Backstory: Congolese radio show gives war victims a voice
The talk show gives allows listeners to seek justice
from the March 22, 2007 edition
Page 2 of 3
Are military elements authorized to carry weapons while in civilian clothes?
Various armed groups of Ituri randomly planted mines, which cause great damage among the population. Can this also constitute one of the crimes to be charged against those responsible among armed groups who will be prosecuted by the International Criminal Court?
There is a custom according to which a woman can be abducted by the friends of the one who wants to marry her. In some cases, the young woman is 13 or 14 years old. Will the law condemn this practice?
Here in Bunia, Ituri's capital city – a low-rise warren, with no paved roads – groups of residents gather on porches and one-room houses to listen to the show. They're called listening clubs, or clubs d'ecoute.
Bunia is an ethnically divided city, a fact that made the fighting here particularly brutal and personal. Hall wanted to make sure that each district was listening to the show, so she and her team helped set up clubs. They gave each club leader a battery-powered radio – few people have electricity here – and some money to buy refreshments.
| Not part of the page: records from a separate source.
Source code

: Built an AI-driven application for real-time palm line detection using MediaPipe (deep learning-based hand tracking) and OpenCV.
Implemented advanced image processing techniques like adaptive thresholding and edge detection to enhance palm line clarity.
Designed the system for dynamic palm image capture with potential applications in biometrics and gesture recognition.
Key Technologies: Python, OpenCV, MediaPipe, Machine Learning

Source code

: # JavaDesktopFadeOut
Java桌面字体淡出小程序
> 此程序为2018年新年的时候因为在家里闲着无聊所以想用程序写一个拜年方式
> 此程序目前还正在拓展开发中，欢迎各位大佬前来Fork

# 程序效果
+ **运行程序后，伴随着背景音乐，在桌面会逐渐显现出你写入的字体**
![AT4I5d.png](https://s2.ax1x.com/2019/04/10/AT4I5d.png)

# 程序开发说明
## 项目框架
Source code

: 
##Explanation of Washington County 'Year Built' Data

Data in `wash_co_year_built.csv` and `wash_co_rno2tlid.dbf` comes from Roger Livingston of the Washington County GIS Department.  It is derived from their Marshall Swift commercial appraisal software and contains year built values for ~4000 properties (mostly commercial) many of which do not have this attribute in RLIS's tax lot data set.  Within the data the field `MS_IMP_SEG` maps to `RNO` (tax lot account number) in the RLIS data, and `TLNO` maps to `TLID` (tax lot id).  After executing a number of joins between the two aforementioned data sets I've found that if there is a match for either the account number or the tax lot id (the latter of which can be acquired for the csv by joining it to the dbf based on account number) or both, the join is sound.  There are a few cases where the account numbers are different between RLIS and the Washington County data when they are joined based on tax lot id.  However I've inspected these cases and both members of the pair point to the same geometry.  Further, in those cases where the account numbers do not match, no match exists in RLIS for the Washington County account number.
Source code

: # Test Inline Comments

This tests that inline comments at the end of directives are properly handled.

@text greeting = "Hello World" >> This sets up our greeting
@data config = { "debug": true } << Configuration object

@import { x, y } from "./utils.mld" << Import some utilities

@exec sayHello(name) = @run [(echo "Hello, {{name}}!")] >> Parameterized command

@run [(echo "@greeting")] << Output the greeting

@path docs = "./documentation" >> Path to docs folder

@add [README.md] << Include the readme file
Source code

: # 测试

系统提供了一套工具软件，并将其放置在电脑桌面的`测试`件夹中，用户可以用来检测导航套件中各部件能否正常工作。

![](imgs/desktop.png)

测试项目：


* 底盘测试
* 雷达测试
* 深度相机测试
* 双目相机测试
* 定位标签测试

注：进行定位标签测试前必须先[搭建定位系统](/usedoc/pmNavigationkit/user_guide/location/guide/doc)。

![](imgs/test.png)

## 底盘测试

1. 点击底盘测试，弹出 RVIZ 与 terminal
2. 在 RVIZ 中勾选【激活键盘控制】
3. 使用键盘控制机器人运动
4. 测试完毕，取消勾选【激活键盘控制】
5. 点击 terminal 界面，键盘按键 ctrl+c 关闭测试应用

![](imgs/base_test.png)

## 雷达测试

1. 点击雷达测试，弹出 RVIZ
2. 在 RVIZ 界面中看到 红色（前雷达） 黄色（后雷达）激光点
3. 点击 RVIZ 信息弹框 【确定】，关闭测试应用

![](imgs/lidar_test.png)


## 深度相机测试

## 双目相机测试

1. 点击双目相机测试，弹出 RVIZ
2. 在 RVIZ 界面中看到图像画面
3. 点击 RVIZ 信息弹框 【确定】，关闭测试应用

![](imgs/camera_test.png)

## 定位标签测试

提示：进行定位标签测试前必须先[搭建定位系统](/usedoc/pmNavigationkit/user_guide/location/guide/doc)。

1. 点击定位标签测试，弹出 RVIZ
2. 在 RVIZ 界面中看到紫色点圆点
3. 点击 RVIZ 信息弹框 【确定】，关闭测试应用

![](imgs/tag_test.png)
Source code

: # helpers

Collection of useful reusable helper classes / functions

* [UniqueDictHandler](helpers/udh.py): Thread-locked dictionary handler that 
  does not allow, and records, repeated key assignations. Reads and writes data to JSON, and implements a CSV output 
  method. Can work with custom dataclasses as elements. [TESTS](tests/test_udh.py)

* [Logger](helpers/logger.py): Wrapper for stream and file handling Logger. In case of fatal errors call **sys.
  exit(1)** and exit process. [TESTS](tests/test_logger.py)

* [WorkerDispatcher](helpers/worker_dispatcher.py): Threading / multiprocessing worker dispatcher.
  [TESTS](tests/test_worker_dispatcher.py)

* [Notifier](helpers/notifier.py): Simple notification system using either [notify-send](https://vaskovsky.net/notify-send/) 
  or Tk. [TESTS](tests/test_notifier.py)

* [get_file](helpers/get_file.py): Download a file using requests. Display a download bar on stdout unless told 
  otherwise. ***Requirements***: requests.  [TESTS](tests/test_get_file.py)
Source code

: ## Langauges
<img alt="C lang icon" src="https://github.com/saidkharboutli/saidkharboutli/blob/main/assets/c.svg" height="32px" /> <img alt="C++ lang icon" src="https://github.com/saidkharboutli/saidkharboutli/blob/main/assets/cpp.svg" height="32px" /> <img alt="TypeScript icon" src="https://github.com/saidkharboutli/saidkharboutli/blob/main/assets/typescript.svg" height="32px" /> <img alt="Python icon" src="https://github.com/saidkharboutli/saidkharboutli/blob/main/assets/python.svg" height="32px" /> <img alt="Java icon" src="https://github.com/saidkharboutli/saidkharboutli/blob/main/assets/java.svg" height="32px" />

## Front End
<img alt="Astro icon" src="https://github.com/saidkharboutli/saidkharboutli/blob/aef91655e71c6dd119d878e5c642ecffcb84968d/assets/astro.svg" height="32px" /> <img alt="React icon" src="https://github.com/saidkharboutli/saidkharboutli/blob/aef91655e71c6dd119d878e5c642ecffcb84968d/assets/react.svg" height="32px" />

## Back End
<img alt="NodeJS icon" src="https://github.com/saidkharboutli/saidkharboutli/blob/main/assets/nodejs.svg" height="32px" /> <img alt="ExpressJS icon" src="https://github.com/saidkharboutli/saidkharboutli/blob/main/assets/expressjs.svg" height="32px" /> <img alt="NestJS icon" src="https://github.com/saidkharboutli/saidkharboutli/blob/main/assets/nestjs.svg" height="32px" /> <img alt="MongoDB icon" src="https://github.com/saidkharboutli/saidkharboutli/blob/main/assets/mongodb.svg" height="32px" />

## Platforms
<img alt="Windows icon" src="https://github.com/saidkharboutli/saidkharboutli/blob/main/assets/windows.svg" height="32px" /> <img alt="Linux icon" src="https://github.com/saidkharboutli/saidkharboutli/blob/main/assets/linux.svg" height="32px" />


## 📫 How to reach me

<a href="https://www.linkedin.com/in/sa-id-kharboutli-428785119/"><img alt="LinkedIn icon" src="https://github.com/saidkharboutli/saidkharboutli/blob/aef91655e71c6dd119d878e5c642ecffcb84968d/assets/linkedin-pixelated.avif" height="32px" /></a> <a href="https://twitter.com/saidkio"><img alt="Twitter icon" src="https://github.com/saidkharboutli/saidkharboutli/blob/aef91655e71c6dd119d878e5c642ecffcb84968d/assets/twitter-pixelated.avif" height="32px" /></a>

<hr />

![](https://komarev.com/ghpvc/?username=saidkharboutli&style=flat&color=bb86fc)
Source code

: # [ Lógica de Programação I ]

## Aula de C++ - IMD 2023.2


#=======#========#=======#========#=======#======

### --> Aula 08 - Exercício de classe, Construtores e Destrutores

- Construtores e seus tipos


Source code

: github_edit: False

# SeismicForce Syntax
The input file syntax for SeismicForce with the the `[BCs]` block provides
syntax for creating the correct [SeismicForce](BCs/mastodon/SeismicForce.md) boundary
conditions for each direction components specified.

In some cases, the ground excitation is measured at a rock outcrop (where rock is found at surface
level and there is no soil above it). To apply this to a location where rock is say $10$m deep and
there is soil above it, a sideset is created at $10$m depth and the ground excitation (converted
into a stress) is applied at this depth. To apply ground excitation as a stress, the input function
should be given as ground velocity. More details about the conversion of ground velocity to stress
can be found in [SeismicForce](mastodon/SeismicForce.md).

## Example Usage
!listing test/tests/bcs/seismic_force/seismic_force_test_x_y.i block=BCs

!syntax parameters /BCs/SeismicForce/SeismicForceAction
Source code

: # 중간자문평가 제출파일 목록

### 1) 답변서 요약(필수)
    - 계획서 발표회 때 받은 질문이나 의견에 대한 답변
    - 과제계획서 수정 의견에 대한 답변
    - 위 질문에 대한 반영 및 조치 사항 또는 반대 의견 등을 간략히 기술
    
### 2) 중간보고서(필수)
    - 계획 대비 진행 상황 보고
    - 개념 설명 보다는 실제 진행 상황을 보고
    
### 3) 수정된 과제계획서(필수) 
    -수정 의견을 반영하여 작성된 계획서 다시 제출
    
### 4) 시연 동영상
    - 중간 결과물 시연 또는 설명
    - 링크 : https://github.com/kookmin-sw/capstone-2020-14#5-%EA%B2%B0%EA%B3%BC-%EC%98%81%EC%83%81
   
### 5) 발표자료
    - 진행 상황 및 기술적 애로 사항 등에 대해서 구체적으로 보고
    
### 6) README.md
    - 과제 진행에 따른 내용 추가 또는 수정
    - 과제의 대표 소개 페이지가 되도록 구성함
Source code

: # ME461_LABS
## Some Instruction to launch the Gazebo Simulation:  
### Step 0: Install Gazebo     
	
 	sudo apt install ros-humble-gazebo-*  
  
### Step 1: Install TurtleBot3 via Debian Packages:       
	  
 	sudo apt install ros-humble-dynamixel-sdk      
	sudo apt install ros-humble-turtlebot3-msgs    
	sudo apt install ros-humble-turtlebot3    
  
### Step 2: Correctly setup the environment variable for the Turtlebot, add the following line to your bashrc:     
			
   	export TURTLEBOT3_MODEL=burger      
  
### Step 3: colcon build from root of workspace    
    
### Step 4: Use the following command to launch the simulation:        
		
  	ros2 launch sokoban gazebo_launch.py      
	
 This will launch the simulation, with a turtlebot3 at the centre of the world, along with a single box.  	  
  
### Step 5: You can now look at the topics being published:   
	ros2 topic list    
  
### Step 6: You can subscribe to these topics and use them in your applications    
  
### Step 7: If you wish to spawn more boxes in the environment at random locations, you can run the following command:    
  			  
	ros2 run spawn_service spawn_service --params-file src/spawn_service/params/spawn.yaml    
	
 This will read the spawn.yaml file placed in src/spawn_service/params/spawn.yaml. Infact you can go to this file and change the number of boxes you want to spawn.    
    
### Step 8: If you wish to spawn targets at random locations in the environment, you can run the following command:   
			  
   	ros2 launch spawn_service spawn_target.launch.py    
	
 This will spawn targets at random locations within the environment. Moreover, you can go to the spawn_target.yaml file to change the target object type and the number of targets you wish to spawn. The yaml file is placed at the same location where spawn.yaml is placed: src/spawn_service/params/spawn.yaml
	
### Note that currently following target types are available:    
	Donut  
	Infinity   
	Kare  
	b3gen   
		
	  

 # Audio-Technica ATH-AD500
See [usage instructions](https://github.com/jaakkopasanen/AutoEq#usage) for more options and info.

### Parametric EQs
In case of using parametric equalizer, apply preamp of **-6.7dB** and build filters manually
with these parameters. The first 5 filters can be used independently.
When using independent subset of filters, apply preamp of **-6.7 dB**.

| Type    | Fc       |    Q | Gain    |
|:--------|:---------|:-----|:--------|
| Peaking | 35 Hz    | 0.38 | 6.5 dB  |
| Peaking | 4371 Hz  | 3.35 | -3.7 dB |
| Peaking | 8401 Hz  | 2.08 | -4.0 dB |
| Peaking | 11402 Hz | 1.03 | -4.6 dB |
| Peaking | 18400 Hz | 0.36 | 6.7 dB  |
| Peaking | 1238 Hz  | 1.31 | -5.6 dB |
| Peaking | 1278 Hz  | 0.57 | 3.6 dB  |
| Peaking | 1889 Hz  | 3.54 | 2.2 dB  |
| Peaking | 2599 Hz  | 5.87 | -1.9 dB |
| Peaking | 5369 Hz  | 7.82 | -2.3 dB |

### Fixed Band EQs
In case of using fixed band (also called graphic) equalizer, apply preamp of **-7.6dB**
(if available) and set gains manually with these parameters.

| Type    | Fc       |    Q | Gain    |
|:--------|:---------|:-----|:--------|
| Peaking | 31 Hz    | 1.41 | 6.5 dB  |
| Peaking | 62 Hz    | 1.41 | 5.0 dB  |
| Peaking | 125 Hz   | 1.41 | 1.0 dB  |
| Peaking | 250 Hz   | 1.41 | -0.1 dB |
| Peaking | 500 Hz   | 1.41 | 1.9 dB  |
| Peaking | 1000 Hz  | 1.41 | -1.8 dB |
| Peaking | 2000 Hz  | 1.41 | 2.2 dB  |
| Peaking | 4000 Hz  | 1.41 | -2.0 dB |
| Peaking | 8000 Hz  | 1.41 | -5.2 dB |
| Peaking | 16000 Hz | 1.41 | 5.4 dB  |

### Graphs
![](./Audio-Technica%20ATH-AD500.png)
Kusu Tambwe, a mother of four, runs the listening club in Bankoko, a western neighborhood of ramshackle concrete homesteads with cornstalks growing in between. On Saturday mornings, she puts the radio on a coffee table covered by faded cloth – one of the few pieces of furniture in a bare, mud-floored room – and her neighbors crowd around.
After the show, they discuss the issues, and raise their own questions. They might send those queries by cellphone text message to the local radio station. Or radio journalists might stop by and record them directly. Sometimes they meet even when the show isn't on to continue the conversation and raise more questions for the people who are supposed to be in charge.
All the members of this listening club are intimately familiar with injustice. Antoinette Kawambe's 7-year-old son was struck by a police SUV, and when she tried to get compensation, a police officer told her that laws do not apply to them. Three soldiers came into Anda Bahiti's home to rob and kill him, but he narrowly escaped their knives and managed to call for help. Four soldiers came into Love Bahati's house and took her hen without paying for it – even after she pointed out that her husband was a pastor.